Extracted data.
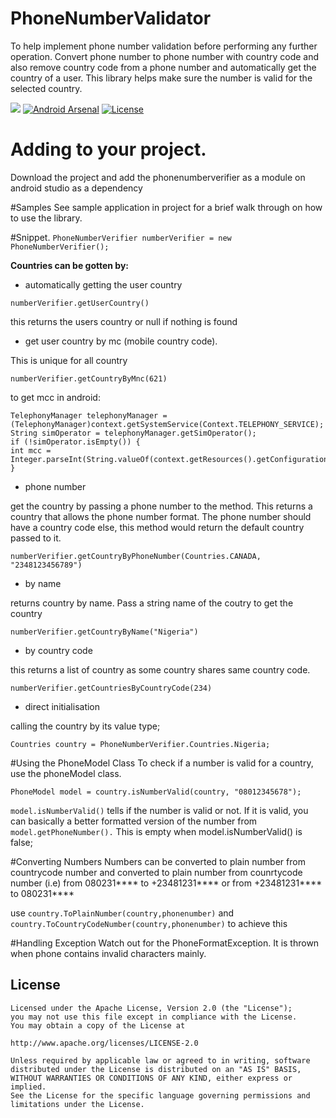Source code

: # PhoneNumberValidator
To help implement phone number validation before performing any further operation.
Convert phone number to phone number with country code and also remove country code 
from a phone number and automatically get the country of a user. 
This library helps make sure the number is valid for the selected country.

[![](https://jitpack.io/v/KingsMentor/PhoneNumberValidator.svg)](https://jitpack.io/#KingsMentor/PhoneNumberValidator)
[![Android Arsenal](https://img.shields.io/badge/Android%20Arsenal-PhoneNumberValidator-brightgreen.svg?style=flat)](http://android-arsenal.com/details/1/4416)
[![License](https://img.shields.io/badge/License-Apache%202.0-blue.svg)](http://www.apache.org/licenses/LICENSE-2.0)

# Adding to your project.
Download the project and add the phonenumberverifier as a module on android studio as a dependency

#Samples
See sample application in project for a brief walk through on how to use the library.

#Snippet.
```PhoneNumberVerifier numberVerifier = new PhoneNumberVerifier();```

**Countries can be gotten by:**

* automatically getting the user country

```
numberVerifier.getUserCountry()
```

this returns the users country or null if nothing is found

* get user country by mc (mobile country code).

This is unique for all country

```
numberVerifier.getCountryByMnc(621)
```

to get mcc in android:

```
TelephonyManager telephonyManager = (TelephonyManager)context.getSystemService(Context.TELEPHONY_SERVICE);
String simOperator = telephonyManager.getSimOperator();
if (!simOperator.isEmpty()) {
int mcc = Integer.parseInt(String.valueOf(context.getResources().getConfiguration().mcc));
}
```

* phone number

get the country by passing a phone number to the method. This returns a country that allows the phone number format.
The phone number should have a country code else, this method would return the default country passed to it.
```
numberVerifier.getCountryByPhoneNumber(Countries.CANADA, "2348123456789")
```

* by name

returns country by name. Pass a string name of the coutry to get the country
```
numberVerifier.getCountryByName("Nigeria")
```

* by country code

this returns a list of country as some country shares same country code.
```
numberVerifier.getCountriesByCountryCode(234)
```

* direct initialisation

calling the country by its value type;

```Countries country = PhoneNumberVerifier.Countries.Nigeria;```


#Using the PhoneModel Class
To check if a number is valid for a country, use the phoneModel class.

```
PhoneModel model = country.isNumberValid(country, "08012345678");
```

```model.isNumberValid()``` tells if the number is valid or not. If it is 
valid, you can basically a better formatted version of the number from 
```model.getPhoneNumber().``` This is empty when model.isNumberValid() is false;


#Converting Numbers
Numbers can be converted to plain number from countrycode number and converted to plain number from counrtycode number
(i.e) from 080231**** to +23481231**** or from +23481231**** to 080231****

use ```country.ToPlainNumber(country,phonenumber)``` and ```country.ToCountryCodeNumber(country,phonenumber)``` to achieve this

#Handling Exception
Watch out for the PhoneFormatException. It is thrown when phone contains invalid characters mainly.


## License

```
Licensed under the Apache License, Version 2.0 (the "License");
you may not use this file except in compliance with the License.
You may obtain a copy of the License at

http://www.apache.org/licenses/LICENSE-2.0

Unless required by applicable law or agreed to in writing, software
distributed under the License is distributed on an "AS IS" BASIS,
WITHOUT WARRANTIES OR CONDITIONS OF ANY KIND, either express or implied.
See the License for the specific language governing permissions and
limitations under the License.
```




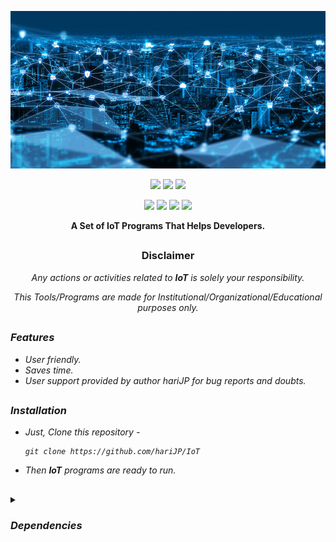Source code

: <!-- TTG -->

<p align="center">
  <img src="noy.jpg">
</p> 


<p align="center">
  <img src="https://img.shields.io/badge/VERSION-1.0.1-green">
  <img src="https://img.shields.io/badge/LICENSE-GNU%20v3.0-orange">
  <img src="https://img.shields.io/badge/ISSUES-0%20OPEN-red">
  
</p>

<p align="center">
  <img src="https://img.shields.io/badge/Author-hariJP-blue">
  <img src="https://img.shields.io/badge/Open%20Source-yes-brightgreen">
  <img src="https://img.shields.io/badge/Maintained%3F-yes-9cf">
  <img src="https://img.shields.io/badge/Written%20In-Py&C-blue">

</p>

<p align="center"><b>A Set of IoT Programs That Helps Developers.</b></p>

##
<h3><p align="center">Disclaimer</p></h3>
<p align="center"><i>Any actions or activities related to <b>IoT</b> is solely your responsibility.
<p align="center"><i>This Tools/Programs are made for Institutional/Organizational/Educational purposes only.

##

### Features

- User friendly.
- Saves time.
- User support provided by author hariJP for bug reports and doubts.

##
### Installation

- Just, Clone this repository -
  ```
  git clone https://github.com/hariJP/IoT
  ```

- Then ***IoT*** programs are ready to run.


##

<details>
  <summary><h3>Dependencies</h3></summary>

<b>TTG</b> requires following programs to run properly - 
- `git`
- `python3`
- `c`
> Make sure all the dependencies that is included in the program are installed before running the py/c program.

 
  
##
  
###
<details>
  <summary><h3>Tested on</h3></summary>
<p align="left">
Kali,Ubuntu,Debian,Arch,Manjaro,Fedora,Win10




##


### Find Me on:
<p align="left">
  <a href="https://www.instagram.com/hari.jayram" target="_blank"><img src="https://img.shields.io/badge/Socials-grey?style=for-the-badge&logo=linktree"></a>
  <a href="https://github.com/hariJP" target="_blank"><img src="https://img.shields.io/badge/Github-blue?style=for-the-badge&logo=github"></a>
</p>
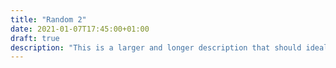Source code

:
 ```yaml
---
title: "Random 2"
date: 2021-01-07T17:45:00+01:00
draft: true
description: "This is a larger and longer description that should ideally span a few lines, hence I am writing this nonsensical text by hand instead of simply copying a lorem ipsum and I don't know why, don't ask me, this is purely based on flow"
---
```

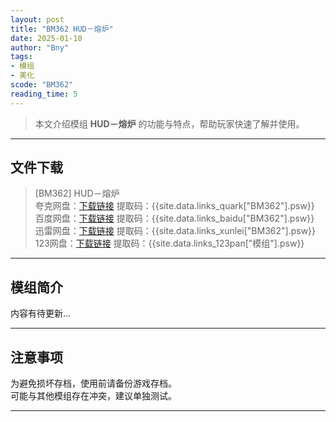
 ```yaml
---
layout: post
title: "BM362 HUD－熔炉"
date: 2025-01-10
author: "Bny"
tags: 
- 模组
- 美化
scode: "BM362"
reading_time: 5
---
```


> 本文介绍模组 **HUD－熔炉** 的功能与特点，帮助玩家快速了解并使用。

---

## 文件下载

> [BM362] HUD－熔炉  
夸克网盘：[下载链接]({{site.data.links_quark["BM362"].url}}) 提取码：{{site.data.links_quark["BM362"].psw}}  
百度网盘：[下载链接]({{site.data.links_baidu["BM362"].url}}) 提取码：{{site.data.links_baidu["BM362"].psw}}  
迅雷网盘：[下载链接]({{site.data.links_xunlei["BM362"].url}}) 提取码：{{site.data.links_xunlei["BM362"].psw}}  
123网盘：[下载链接]({{site.data.links_123pan["模组"].url}}) 提取码：{{site.data.links_123pan["模组"].psw}}  

---

## 模组简介

>  
内容有待更新...  

---

## 注意事项

>  
为避免损坏存档，使用前请备份游戏存档。  
可能与其他模组存在冲突，建议单独测试。  

---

What you have to do. Check each line of the entries above for the word "simOperator". List the ones that have it.

Worked solution.
String simOperator = telephonyManager.getSimOperator();
if (!simOperator.isEmpty()) {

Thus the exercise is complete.